8/10
The flower of cinema
20 June 2021
The longest of the 1998 episodes, again as if winding down: once more, the focus on hands, hands reaching out or collapsing, hands that think. 1920s and 1930s vampire movies keep appearing, haunted monsters: Frankenstein's monster, Dracula, and in particular, Murnau's Nosferatu. From Rear Window, James Stewart looking through his camera in rear window looks into Hitler, who has morphed out of Charlie Chaplin. This recurs more than once as kind of tic or trope: Stewart peering through his binoculars, stand-in for the spectator, the director--but what he sees is revealed to be images from the camps, or images of a preening uniformed Hitler--framing and peering at atrocity. Cinema here is the fascinated and complicit peering on at horror, powerless to do anything. But that's not all it is. The final episode tries out some other metaphors and parallels--histories of cinema, stories of cinema, alternative pathways taken or not taken. The title cards present an oblique fable about a man who comes to a village, selling stories: they think it's the end of the world but it's the sunrise: the man is cinema.

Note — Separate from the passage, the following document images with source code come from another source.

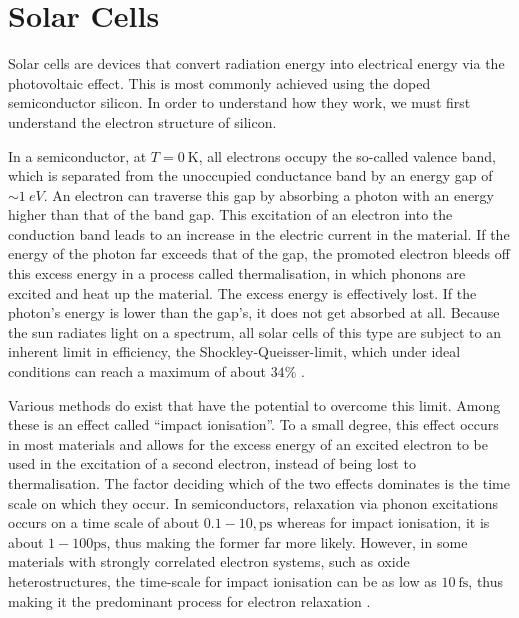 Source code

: \section{Solar Cells}

Solar cells are devices that convert radiation energy into electrical energy via the photovoltaic effect. This is most commonly achieved using the doped semiconductor silicon. In order to understand how they work, we must first understand the electron structure of silicon.
\medskip

In a semiconductor, at $T=\SI{0}{\kelvin}$, all electrons occupy the so-called valence band, which is separated from the unoccupied conductance band by an energy gap of $\sim \SI{1}{eV}$. An electron can traverse this gap by absorbing a photon with an energy higher than that of the band gap. This excitation of an electron into the conduction band leads to an increase in the electric current in the material. If the energy of the photon far exceeds that of the gap, the promoted electron bleeds off this excess energy in a process called thermalisation, in which phonons are excited and heat up the material. The excess energy is effectively lost. If the photon's energy is lower than the gap's, it does not get absorbed at all. Because the sun radiates light on a spectrum, all solar cells  of this type are subject to an inherent limit in efficiency, the Shockley-Queisser-limit, which under ideal conditions can reach a maximum of about $34\%$ \cite{shockley_queisser}.

\medskip

Various methods do exist that have the potential to overcome this limit. Among these is an effect called ``impact ionisation''. To a small degree, this effect occurs in most materials and allows for the excess energy of an excited electron to be used in the excitation of a second electron, instead of being lost to thermalisation. The factor deciding which of the two effects dominates is the time scale on which they occur. In semiconductors, relaxation via phonon excitations occurs on a time scale of about $0.1 - 10, \si{\pico\second}$ whereas for impact ionisation, it is about $1-100\si{\pico\second}$, thus making the former far more likely. However, in some materials with strongly correlated electron systems, such as oxide heterostructures, the time-scale for impact ionisation can be as low as $\SI{10}{\femto\second}$, thus making it the predominant process for electron relaxation \cite{time_scales}.




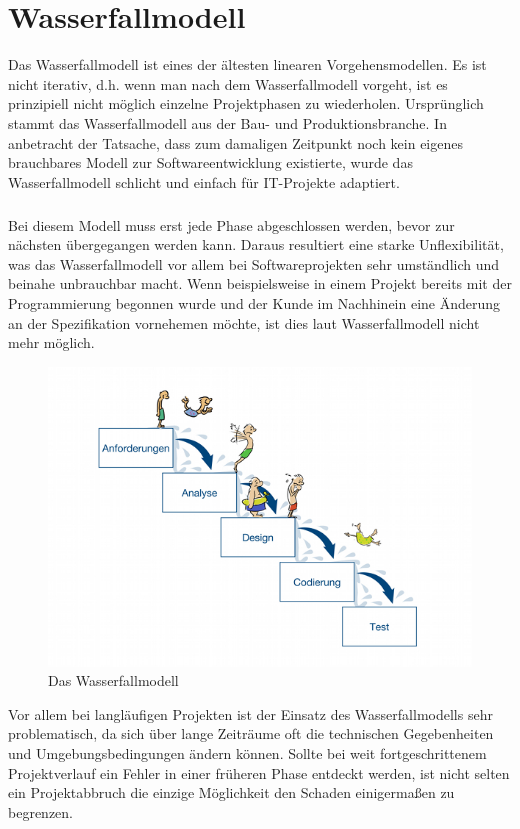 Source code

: \documentclass[a4paper, twopage]{scrreprt}
\begin{document}
\chapter{Wasserfallmodell}
\label{ch:wasserfallmodell}
Das Wasserfallmodell ist eines der ältesten linearen Vorgehensmodellen. Es ist nicht iterativ, d.h. wenn man nach dem Wasserfallmodell vorgeht, ist es prinzipiell nicht möglich einzelne Projektphasen zu wiederholen. Ursprünglich stammt das Wasserfallmodell aus der Bau- und Produktionsbranche. In anbetracht der Tatsache, dass zum damaligen Zeitpunkt noch kein eigenes brauchbares Modell zur Softwareentwicklung existierte, wurde das Wasserfallmodell schlicht und einfach für IT-Projekte adaptiert.
\paragraph*{}
Bei diesem Modell muss erst jede Phase abgeschlossen werden, bevor zur nächsten übergegangen werden kann. Daraus resultiert eine starke Unflexibilität, was das Wasserfallmodell vor allem bei Softwareprojekten sehr umständlich und beinahe unbrauchbar macht. Wenn beispielsweise in einem Projekt bereits mit der Programmierung begonnen wurde und der Kunde im Nachhinein eine Änderung an der Spezifikation vornehemen möchte, ist dies laut Wasserfallmodell nicht mehr möglich.
\begin{figure}[h]
\centering
	\includegraphics[scale=0.6]{Images/wasserfallmodell}
	\caption{Das Wasserfallmodell\cite{scrumkompakt:wasserfallmodell}}
	\label{fig:wasserfallmodell}
\end{figure}
Vor allem bei langläufigen Projekten ist der Einsatz des Wasserfallmodells sehr problematisch, da sich über lange Zeiträume oft die technischen Gegebenheiten und Umgebungsbedingungen ändern können. Sollte bei weit fortgeschrittenem Projektverlauf ein Fehler in einer früheren Phase entdeckt werden, ist nicht selten ein Projektabbruch die einzige Möglichkeit den Schaden einigermaßen zu begrenzen.
\end{document}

Echoing the unseen film from the Langlois episode (3(b)), here, the conceit of the impossible film, the 'other cinema', that which can't be written, like the invisible matter that scientifically makes up the universe's gravitational forces. The question is when to begin and end a shot. Godard asks, over an image of Maurice Blanchot, if time preserves cinema or cinema preserves time; the episode, and the film as a whole, ends with Godard, via Borges, describing himself as someone who wakes up from a dream of paradise still clutching a paradisal flower. And, for Godard, cinema remains this flower.